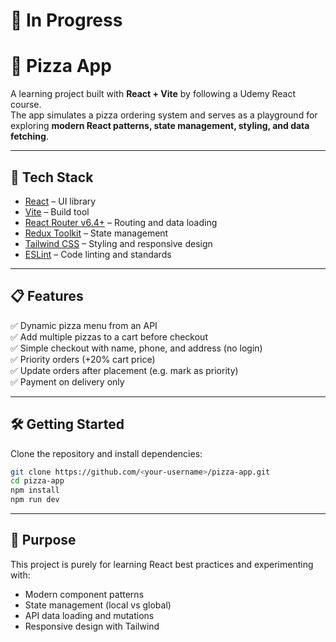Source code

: # 🚧 In Progress

# 🍕 Pizza App

A learning project built with **React + Vite** by following a Udemy React course.  
The app simulates a pizza ordering system and serves as a playground for exploring **modern React patterns, state management, styling, and data fetching**.  

---

## 🚀 Tech Stack
- [React](https://react.dev/) – UI library  
- [Vite](https://vitejs.dev/) – Build tool  
- [React Router v6.4+](https://reactrouter.com/) – Routing and data loading  
- [Redux Toolkit](https://redux-toolkit.js.org/) – State management  
- [Tailwind CSS](https://tailwindcss.com/) – Styling and responsive design  
- [ESLint](https://eslint.org/) – Code linting and standards  

---

## 📋 Features  
✅ Dynamic pizza menu from an API  
✅ Add multiple pizzas to a cart before checkout  
✅ Simple checkout with name, phone, and address (no login)  
✅ Priority orders (+20% cart price)  
✅ Update orders after placement (e.g. mark as priority)  
✅ Payment on delivery only  

---

## 🛠️ Getting Started
Clone the repository and install dependencies:

```bash
git clone https://github.com/<your-username>/pizza-app.git
cd pizza-app
npm install
npm run dev
```

---

## 🎯 Purpose

This project is purely for learning React best practices and experimenting with:
- Modern component patterns
- State management (local vs global)
- API data loading and mutations
- Responsive design with Tailwind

■ ■ ■ ■

Find the string "loading" in the records, then copy each line where it occurs.

→ **Your response**:
- [React Router v6.4+](https://reactrouter.com/) – Routing and data loading  
- API data loading and mutations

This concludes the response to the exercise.